The new seaplane that Seaborne Airlines acquired from Canada lands today at the Svend Aage Ovesen Jr. Seaplane Terminal in Christiansted.
The new seaplane that Seaborne Airlines acquired from Canada lands today at the Svend Aage Ovesen Jr. Seaplane Terminal in Christiansted.

ST. CROIX — Seaborne Airlines has added a new seaplane to its fleet, providing a more comfortable trip between St. Croix and St. Thomas that passengers had their first chance to experience during a soft opening on Thursday, according to a Seaborne official.

Seaborne, the largest Caribbean-based regional airline for over 25 years, plans to overhaul two older seaplanes to grow its fleet to three by the end of the year and eventually expand routes to new island destinations, Leah Sheppard, Seaborne’s general manager, said.

Tourism Commissioner Joseph Boschulte shared his thoughts on the new seaplane after traveling in it on a flight today to St. Croix from St. Thomas. He said his trip was “really nice, efficient, and quiet.” He spoke about the additional connectivity and reliability the new seaplane brings.
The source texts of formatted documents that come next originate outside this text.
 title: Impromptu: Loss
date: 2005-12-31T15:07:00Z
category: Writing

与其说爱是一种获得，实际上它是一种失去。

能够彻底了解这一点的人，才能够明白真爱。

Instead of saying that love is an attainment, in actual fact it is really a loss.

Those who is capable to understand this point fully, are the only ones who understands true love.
“Anytime we can improve on our ability to not only have seats in the territory on a whole, but especially between islands — St. Thomas/St. John District and St. Croix District — is a true asset to the overall economy, for one because now we can move back and forth with more reliability from a second location at the airports, but now from downtown to downtown,” Boschulte said. “And I think secondly, it helps us in terms of providing another way for our tourist travelers to come in to see more than one island on the trip, so I'm ecstatic.”

Sheppard said the maintenance requirements for seaplanes are different than traditional planes that land at airports. She said seaplane maintenance must consider a variety of factors like saltwater, corrosion, and the impact from rough seas when the seaplanes take off and land.

“Everything plays a huge factor in maintaining a seaplane,” she said. “We do operate at the highest safety levels, so we do have to ensure that everything is up to par before we can even take out an aircraft.”

Seaborne is now operating with one older seaplane and the newly-acquired aircraft from Canada. The airline has a third seaplane that is being overhauled in Canada. When that seaplane returns to the territory, Seaborne will send its other older seaplane to be overhauled.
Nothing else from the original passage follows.